Artemis‐related material encompasses a suite of Artemis interior units fAa, fAb, and fAc associated with tectonomagmatic features (Bannister & Hansen, 2010) and Artemis flows undivided, unit Afu. Unit Afu is the most widely distributed material related to the Artemis superstructure (Hansen & Olive, 2010). Unit fAu extends well beyond Artemis Chasma, covering much of southern AMA; unit fAu both covers and is locally cut by the ~12,000‐km‐diameter suite of Artemis‐radial lineaments (Hansen & Olive, 2010), interpreted as source structures for unit fAu material. Unit fAu is cut by suite of wrinkle ridges concentric to Artemis trough, which record late collapse of the Artemis superplume.

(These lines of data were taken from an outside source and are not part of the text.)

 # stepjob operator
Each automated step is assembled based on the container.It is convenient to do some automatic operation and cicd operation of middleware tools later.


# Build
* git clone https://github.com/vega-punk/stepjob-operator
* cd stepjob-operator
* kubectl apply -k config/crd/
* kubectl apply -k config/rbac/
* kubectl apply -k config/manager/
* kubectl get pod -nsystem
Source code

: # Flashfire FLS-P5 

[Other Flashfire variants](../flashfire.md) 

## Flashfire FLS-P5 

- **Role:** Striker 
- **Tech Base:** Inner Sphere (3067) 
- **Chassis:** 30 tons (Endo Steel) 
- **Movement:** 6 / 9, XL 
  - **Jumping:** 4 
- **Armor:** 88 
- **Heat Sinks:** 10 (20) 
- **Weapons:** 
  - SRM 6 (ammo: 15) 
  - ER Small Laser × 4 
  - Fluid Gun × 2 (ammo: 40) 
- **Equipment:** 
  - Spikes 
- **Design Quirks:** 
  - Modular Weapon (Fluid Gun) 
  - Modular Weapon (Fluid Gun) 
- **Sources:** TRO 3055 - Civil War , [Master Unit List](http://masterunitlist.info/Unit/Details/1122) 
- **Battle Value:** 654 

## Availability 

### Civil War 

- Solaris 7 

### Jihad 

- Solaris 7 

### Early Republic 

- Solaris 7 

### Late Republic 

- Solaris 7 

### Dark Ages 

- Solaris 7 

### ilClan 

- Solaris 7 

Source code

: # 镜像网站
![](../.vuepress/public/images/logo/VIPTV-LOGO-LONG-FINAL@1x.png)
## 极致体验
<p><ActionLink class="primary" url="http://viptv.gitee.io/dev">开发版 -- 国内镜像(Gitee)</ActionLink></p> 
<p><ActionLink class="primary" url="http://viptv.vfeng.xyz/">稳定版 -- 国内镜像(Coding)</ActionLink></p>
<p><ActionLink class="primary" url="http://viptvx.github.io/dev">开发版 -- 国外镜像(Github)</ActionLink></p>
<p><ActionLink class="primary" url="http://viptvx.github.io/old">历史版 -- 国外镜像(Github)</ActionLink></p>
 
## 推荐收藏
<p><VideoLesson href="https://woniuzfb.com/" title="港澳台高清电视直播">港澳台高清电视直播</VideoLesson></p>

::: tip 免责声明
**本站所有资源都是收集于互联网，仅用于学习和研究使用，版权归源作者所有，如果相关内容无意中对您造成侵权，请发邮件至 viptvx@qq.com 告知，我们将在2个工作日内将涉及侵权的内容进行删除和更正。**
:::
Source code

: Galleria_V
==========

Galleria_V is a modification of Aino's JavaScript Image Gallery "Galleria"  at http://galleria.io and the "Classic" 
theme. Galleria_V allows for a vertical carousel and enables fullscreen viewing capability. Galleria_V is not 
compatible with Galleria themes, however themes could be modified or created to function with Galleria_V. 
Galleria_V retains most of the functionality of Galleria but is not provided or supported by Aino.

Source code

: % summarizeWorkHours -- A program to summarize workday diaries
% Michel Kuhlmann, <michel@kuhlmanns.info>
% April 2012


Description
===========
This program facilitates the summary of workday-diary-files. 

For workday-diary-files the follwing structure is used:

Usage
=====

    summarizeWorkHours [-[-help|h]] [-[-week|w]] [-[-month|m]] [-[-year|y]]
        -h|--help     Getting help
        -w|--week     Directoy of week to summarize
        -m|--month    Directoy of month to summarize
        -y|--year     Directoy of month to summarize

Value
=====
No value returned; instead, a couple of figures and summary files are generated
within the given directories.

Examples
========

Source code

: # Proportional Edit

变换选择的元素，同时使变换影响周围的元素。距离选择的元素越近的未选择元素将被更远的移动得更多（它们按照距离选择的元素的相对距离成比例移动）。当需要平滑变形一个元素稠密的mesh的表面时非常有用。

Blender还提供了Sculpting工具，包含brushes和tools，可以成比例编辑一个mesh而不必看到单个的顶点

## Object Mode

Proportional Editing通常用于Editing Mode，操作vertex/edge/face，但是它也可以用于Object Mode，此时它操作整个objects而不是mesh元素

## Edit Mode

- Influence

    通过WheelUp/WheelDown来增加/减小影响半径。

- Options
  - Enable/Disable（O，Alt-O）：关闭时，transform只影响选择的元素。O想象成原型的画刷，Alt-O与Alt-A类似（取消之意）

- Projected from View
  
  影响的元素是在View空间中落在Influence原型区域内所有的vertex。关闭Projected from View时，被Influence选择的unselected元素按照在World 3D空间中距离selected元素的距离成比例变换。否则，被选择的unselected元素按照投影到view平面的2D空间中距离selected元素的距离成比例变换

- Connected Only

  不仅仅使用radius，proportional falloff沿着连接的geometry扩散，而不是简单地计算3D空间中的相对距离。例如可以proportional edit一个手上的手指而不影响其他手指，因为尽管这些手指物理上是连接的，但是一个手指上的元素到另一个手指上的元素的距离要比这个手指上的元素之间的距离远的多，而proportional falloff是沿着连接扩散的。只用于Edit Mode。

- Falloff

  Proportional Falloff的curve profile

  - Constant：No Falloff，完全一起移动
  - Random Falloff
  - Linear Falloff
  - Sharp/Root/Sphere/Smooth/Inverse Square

Undivided material includes three units: unit fchu (chasmata flow material undivided), unit flu (localized lowland flows undivided), and unit vmu (volcanic material undivided). Unit fchu is spatially associated with the regional fracture zone/corona‐chasma system that cuts AMA from east to west, occurring generally north of Artemis Chasma. Unit fchu shares a gradational contact with unit fAu; the two units are delineated on the basis of spatial location, with unit fchu occurring within the fracture zone regions. This unit likely includes a host of materials including material emplaced prior to fracture zone development (which could include unit Afu), and local flows contemporaneous with and genetically associated with fracture zone evolution. Units flu and vmu are characterized by generally low radar backscatter, low‐RMS slope; unit flu occurs in local topographic lows, whereas unit vmu need not be topographically localized. None of these units represent coherent time‐specific lithostratigraphic units across AMA.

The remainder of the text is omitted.